Some American bookmakers have already shortened their odds on teams like the Denver Broncos. One shop was as high as 75-to-1 on Denver’s Super Bowl odds before Mark Schlereth dropped a bomb last week about a Rodgers to Denver deal being close to complete. You’re lucky if you find anything higher than 25-to-1 in the market at this very moment.
So what happens behind the counter of a sportsbook if Rodgers gets traded?
“Turn everything off,” WynnBET senior trading manager Alan Berg told NESN before a belly laugh. “That’s the first thing you would do. You stop the bets and reassess your risk. A player like Aaron Rodgers — a player of that magnitude — changes so much of the market. If he goes to the AFC South, he could flip that whole market if he becomes the starting quarterback of the Titans. You wouldn’t be able to keep the Colts the favorite.
“He would completely destroy division and conference odds wherever he goes,” Berg added.
The ripple effect is larger than you think. A bookmaker would immediately slash odds in the conference and Super Bowl markets for whatever team lands Rodgers. Then the puzzle piecing continues with the recalibration of the division market. Let’s pretend it’s Rodgers to Denver. Kansas City would still be the odds-on favorite, but Denver would likely leapfrog over Los Angeles.
The Packers are an interesting correction, too. Their win totals were mostly O/U 10.5 or 11 before all this madness began and most books have taken their Green Bay totals off the board. WynnBET won’t post totals until after the NFL schedule is released, but Berg already has an idea what he would do if Rodgers departed the frozen tundra.
“It’s minimum a full win drop-off if not 1.5 wins,” Berg opined. “They’re still in a division where they can get a decent quarterback in return and stay competitive. Green Bay can still be a 10-win team. But Minnesota and Chicago have the potential to be better.
“If the market says 9 on the Packers win total, I’ll be at 8.5 with heavy juice on the ‘Over,'” Berg said. “I want to write my first bets on ‘Over.’ Without Aaron Rodgers, the Packers are barely favored to win the NFC North. The Vikings and Bears are suddenly a lot more dangerous with No. 12 out of the way.”
It’s very rare an all-world NFL quarterback hits the open market, but we saw a similar situation back in 2012 when Hall of Famer Peyton Manning signed with — you guessed it — Denver.
“We definitely made adjustments to the Broncos when they brought in Peyton,” Berg recalled. “That particular team was loaded on defense, though.

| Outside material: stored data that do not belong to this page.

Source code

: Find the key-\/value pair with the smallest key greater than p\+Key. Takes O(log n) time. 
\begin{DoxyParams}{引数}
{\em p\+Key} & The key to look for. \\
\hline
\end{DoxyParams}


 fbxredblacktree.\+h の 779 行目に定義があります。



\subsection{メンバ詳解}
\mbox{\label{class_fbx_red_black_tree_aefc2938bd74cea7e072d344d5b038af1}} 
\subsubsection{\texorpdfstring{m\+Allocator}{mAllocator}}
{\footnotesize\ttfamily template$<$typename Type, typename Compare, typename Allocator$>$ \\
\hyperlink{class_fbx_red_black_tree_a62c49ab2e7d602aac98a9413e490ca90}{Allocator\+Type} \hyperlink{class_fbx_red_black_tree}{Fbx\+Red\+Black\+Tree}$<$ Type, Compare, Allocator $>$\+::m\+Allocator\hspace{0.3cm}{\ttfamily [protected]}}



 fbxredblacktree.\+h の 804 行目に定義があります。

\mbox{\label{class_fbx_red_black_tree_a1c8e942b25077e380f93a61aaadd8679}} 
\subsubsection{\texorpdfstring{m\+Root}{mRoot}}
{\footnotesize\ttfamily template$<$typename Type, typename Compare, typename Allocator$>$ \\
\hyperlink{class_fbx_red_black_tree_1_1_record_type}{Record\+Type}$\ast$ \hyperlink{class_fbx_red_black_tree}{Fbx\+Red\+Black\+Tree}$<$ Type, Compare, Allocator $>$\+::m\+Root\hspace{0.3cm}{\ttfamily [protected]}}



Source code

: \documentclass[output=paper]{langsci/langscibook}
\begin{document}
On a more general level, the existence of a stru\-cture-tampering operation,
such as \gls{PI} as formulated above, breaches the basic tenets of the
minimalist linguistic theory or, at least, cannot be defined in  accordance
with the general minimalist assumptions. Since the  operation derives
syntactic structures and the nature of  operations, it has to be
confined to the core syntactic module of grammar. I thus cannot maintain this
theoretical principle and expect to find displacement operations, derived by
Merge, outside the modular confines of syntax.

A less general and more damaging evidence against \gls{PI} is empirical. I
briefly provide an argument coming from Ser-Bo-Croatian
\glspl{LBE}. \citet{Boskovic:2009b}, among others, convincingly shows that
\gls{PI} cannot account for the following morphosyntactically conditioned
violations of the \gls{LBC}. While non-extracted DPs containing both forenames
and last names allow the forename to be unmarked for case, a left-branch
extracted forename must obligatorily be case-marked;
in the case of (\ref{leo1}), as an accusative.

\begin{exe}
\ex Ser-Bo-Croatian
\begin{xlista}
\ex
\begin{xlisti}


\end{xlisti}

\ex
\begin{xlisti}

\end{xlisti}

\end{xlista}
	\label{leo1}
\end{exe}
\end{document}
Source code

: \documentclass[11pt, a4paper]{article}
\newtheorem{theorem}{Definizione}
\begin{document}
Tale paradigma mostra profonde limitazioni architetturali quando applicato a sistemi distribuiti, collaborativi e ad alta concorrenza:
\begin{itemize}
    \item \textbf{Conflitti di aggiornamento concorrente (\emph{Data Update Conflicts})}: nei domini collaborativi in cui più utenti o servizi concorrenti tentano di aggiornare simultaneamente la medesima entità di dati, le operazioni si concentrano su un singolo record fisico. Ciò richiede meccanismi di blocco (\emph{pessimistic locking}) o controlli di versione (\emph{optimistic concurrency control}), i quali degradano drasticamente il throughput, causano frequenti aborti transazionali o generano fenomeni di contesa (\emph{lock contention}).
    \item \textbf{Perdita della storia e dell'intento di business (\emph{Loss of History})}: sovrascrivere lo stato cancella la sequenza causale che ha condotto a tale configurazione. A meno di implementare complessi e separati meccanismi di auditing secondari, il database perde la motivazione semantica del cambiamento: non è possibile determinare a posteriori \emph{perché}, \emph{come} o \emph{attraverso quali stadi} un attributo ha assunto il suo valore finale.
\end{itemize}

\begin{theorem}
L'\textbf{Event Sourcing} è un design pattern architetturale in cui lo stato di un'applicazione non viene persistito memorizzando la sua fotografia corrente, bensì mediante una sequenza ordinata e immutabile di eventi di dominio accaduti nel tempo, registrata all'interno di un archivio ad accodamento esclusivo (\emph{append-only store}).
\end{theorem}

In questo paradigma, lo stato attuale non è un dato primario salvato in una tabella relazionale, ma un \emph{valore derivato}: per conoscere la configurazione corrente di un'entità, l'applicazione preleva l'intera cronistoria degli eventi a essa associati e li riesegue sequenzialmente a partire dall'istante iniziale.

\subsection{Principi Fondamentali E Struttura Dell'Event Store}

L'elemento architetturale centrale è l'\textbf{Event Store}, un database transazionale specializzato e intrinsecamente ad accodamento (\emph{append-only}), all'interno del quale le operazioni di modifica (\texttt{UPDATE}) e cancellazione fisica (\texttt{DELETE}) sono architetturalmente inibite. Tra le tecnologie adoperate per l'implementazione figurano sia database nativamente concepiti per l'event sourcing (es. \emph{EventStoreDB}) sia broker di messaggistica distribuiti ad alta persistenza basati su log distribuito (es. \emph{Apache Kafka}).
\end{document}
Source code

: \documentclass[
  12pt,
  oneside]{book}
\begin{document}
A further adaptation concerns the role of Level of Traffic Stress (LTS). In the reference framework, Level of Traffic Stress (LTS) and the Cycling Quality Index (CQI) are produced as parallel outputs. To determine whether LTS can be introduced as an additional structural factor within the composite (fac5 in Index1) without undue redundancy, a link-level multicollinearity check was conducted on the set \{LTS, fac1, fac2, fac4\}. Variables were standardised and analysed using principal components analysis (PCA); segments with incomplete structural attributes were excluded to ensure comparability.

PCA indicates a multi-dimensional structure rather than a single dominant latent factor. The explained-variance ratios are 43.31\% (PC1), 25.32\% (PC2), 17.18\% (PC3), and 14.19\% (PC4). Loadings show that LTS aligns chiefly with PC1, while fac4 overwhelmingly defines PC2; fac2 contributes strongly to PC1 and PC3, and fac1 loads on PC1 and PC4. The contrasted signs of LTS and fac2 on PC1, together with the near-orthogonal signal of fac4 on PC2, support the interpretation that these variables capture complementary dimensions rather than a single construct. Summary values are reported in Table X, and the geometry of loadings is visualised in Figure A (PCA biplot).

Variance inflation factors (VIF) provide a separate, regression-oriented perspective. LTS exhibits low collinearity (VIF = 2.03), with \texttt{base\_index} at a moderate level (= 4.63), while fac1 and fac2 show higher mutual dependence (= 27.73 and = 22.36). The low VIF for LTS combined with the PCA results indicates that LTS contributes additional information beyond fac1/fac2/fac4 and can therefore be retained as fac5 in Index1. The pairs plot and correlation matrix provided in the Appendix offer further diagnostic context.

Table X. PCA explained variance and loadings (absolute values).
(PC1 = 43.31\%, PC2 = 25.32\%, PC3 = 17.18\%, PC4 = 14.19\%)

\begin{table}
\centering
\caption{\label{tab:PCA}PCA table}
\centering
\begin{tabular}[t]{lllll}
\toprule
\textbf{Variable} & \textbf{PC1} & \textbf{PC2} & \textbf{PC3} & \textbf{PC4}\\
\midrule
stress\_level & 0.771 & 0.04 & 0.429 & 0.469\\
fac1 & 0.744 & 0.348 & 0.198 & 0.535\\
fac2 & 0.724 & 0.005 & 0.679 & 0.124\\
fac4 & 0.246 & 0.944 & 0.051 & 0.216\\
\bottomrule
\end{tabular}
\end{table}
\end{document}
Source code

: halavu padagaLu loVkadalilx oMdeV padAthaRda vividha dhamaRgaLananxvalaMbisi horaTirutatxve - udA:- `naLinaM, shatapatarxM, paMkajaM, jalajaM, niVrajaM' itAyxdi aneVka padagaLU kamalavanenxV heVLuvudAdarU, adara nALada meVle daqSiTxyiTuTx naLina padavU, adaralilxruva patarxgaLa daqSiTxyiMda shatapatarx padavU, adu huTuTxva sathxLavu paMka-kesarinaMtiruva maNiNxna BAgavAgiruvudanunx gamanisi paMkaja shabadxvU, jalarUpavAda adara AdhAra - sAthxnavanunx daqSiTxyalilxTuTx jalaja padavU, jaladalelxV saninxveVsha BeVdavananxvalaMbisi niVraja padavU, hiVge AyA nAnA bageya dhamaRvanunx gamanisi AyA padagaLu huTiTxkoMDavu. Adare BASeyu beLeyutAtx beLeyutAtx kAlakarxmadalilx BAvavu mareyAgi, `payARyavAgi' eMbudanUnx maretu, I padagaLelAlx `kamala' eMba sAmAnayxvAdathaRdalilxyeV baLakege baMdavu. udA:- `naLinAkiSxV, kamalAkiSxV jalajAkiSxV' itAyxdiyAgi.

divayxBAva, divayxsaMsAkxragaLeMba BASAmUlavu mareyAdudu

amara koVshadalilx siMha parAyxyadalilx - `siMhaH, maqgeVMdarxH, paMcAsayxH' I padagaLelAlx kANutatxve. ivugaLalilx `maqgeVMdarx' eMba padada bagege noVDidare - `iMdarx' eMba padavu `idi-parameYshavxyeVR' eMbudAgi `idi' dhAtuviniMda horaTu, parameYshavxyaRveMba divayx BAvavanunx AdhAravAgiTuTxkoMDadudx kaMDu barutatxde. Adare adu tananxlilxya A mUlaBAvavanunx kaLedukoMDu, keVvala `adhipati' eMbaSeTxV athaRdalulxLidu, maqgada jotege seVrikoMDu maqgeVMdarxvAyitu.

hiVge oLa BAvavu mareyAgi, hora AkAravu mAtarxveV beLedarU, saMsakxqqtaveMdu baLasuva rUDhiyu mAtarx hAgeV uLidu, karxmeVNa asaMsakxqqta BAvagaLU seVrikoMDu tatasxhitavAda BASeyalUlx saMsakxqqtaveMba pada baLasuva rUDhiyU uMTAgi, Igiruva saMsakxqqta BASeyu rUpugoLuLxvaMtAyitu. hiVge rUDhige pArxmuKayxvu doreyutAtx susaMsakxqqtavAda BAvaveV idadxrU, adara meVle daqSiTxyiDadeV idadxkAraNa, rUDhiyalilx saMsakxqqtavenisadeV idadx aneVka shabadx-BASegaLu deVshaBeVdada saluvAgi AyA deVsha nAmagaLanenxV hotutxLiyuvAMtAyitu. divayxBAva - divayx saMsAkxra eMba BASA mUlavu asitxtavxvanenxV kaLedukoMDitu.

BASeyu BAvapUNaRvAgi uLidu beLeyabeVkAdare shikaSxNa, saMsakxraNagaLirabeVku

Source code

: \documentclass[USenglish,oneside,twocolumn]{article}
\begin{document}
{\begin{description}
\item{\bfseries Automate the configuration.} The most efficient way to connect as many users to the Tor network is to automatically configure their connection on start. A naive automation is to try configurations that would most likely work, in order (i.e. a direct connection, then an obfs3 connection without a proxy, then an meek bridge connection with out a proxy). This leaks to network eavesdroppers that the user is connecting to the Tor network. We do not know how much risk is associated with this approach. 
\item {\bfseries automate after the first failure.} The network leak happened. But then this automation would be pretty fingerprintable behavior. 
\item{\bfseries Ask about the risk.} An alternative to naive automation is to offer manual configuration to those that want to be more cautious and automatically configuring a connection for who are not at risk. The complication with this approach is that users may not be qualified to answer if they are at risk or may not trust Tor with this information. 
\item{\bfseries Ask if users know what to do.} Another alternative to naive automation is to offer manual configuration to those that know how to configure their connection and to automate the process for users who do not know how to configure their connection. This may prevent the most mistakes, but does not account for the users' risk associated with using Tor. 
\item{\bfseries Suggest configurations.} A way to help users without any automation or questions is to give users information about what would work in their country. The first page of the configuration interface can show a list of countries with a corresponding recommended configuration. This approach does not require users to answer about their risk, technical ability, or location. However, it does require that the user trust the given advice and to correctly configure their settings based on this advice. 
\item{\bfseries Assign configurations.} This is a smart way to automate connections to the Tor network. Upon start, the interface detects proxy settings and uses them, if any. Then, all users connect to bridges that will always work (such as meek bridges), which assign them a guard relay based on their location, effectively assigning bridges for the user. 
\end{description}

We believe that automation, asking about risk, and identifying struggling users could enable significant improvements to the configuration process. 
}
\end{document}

We were probably around the 15- or 20-to-1 range then moved in to 7-to-1. But this is way different if Rodgers ends up in Denver. I saw 75-to-1 on the Broncos last week before all these rumors started. They would probably settle at 10-to-1 or less if a deal gets done.”
Berg thinks a Rodgers relocation is inevitable.
“I really think he’s gone,” he admitted. “I don’t expect him to be back in Green Bay. They have really disrespected this guy for years and years. It never made any sense to me. He may not be the easiest person to deal with, but he’s an MVP candidate every year. You can’t find an Aaron Rodgers anywhere.
“The Packers are going to get a big trade offer and they won’t be able to say no,” Berg continued. “They’ll be able to build the team however they want. So I already raised the Packers from 9-to-1 to 18-to-1 and dropped the Broncos from 60 all the way to 18.
“You don’t want to take a dime bet on Denver at 60-to-1 odds. That can’t happen. Rodgers would completely change the dynamic of that team and when there’s smoke, there’s fire. You have to make the necessary adjustments to get ahead of a trade and the influx of bets.”